A book to look forward to this year: Portraits Without Frames by Lev Ozerov, to be published by NYRB Classics, with translations from the Russian by Maria Bloshteyn, Robert Chandler, Boris Dralyuk and Irina Mashinski. Ozerov (1914-1996) was born Lev Adolfovich Goldberg in Kiev. Like Vasily Grossman, he served as a front-line journalist during the German invasion, and after the war published a long poem about the massacres at Babi Yar. In six months the Nazis shot at least 100,000 people, most of them Jews, in a ravine near Kiev.

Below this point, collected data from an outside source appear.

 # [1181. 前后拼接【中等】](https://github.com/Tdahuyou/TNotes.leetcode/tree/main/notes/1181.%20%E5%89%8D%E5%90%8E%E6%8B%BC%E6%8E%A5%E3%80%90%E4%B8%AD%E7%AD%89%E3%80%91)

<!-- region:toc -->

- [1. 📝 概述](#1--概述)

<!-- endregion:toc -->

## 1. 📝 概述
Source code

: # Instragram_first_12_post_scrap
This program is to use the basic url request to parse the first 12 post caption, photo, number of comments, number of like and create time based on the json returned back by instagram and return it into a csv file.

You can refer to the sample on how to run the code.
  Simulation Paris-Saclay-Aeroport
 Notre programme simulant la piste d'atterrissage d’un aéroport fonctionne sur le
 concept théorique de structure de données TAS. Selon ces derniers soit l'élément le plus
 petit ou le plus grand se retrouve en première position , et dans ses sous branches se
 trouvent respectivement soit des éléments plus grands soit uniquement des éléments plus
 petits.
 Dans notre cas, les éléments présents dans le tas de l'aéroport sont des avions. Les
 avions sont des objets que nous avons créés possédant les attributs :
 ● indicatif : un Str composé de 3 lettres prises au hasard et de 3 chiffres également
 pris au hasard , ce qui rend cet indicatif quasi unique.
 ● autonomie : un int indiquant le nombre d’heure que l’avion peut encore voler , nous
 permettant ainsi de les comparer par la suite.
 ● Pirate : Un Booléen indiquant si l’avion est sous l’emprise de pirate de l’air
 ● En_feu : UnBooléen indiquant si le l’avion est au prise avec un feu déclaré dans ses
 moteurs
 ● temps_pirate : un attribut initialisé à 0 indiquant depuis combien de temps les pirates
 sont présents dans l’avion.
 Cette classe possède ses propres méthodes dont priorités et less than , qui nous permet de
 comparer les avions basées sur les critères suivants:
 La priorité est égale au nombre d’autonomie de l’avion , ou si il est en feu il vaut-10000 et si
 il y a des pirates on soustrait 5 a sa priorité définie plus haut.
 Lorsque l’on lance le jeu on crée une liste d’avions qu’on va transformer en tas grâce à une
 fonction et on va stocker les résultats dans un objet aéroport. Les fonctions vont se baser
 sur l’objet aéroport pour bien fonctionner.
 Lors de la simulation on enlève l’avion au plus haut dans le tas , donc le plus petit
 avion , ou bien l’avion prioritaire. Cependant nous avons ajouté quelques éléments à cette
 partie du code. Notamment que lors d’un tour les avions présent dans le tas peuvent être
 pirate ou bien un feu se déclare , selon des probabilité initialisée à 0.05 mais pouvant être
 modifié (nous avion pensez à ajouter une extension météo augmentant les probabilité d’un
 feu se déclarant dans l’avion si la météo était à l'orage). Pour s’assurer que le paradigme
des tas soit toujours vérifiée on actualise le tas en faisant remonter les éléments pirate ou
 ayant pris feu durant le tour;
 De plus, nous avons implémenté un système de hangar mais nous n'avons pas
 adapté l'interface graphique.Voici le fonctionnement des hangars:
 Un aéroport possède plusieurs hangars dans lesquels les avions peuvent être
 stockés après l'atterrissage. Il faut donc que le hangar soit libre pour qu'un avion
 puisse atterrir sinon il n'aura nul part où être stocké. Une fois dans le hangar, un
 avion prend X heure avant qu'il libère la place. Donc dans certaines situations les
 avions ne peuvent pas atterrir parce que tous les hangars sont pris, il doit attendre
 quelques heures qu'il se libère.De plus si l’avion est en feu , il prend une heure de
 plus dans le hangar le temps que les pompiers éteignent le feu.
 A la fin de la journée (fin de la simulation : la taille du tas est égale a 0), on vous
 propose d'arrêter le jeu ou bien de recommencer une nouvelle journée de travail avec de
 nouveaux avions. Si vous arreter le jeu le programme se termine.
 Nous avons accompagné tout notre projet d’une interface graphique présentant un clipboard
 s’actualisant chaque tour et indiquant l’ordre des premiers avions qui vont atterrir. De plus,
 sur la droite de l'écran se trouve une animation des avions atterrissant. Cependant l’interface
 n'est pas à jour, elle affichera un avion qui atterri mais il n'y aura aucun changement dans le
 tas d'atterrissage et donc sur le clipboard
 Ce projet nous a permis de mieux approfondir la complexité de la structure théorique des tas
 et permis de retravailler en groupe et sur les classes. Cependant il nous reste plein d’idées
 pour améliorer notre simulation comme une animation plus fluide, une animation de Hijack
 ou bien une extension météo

Six of Ozerov’s poems, translated by Chandler, are included in The Penguin Book of Russian Poetry (2015). In his introduction to Ozerov, Chandler says Portraits Without Frames was published posthumously and “comprises fifty accounts, told in a variety of tones and with deceptive simplicity, of meetings with important figures, many – though not all – from the literary world.” Among the subjects are Boris Pasternak, Nikolai Zabolotsky, Isaac Babel, Shmuel Halkin and Varlam Shalamov. The poem about Shalamov (1907-1982), author of the brilliant Kolyma Tales, describes a man still “battered by Kolyma.” Ozerov meets with Shalamov in a café, and asks him to read his poems. Shalamov, who spent fourteen years in the Gulag, opens his knapsack:

“Inside it a wooden spoon
hobnobs with crusts of bread,
notebooks
and documents—
death, after all,
can creep up
on you any moment.”

On an American street, we might mistake Shalamov, one of the last century’s great writers, for one of the faceless, homeless mentally ill. Shalamov reads his poems and Ozerov thanks him. Shalamov replies:

“`No, it’s for me
to thank you. Who
nowadays asks anyone
to read poems?’ he says
hoarsely, with feeling.”

When they are finished in the café, Shalamov puts away his manuscript. “Out we both go / into the winter outside. / `It’s a cold day,’ I say. / `What do you mean?’ he says. / `It’s warm.’” Here is one of Shalamov’s poems, translated by Chandler:

“Snow keeps falling night and day.
Perhaps some god, now turned more strict,
is sweeping out from his domain
scraps of his old manuscripts.

“Sheaves of ballads, songs and odes,
whatever now seems bland or weak –
he sweeps them down from his high clouds,
caught up now by newer work.”

2 comments:

Unknown said...

Thank you very much for this, Patrick! I'll just add that Ozerov's subtle and moving poem about Boris Pasternak, included in THE PENGUIN BOOK OF RUSSIAN POETRY, was translated not by me but by Boris Dralyuk. All the best, Robert

Pliny said...

Dear Mr. Kurp:

I just wanted to tell you how much I enjoy your blog and have for years. You have introduced me to some of my favorite writers.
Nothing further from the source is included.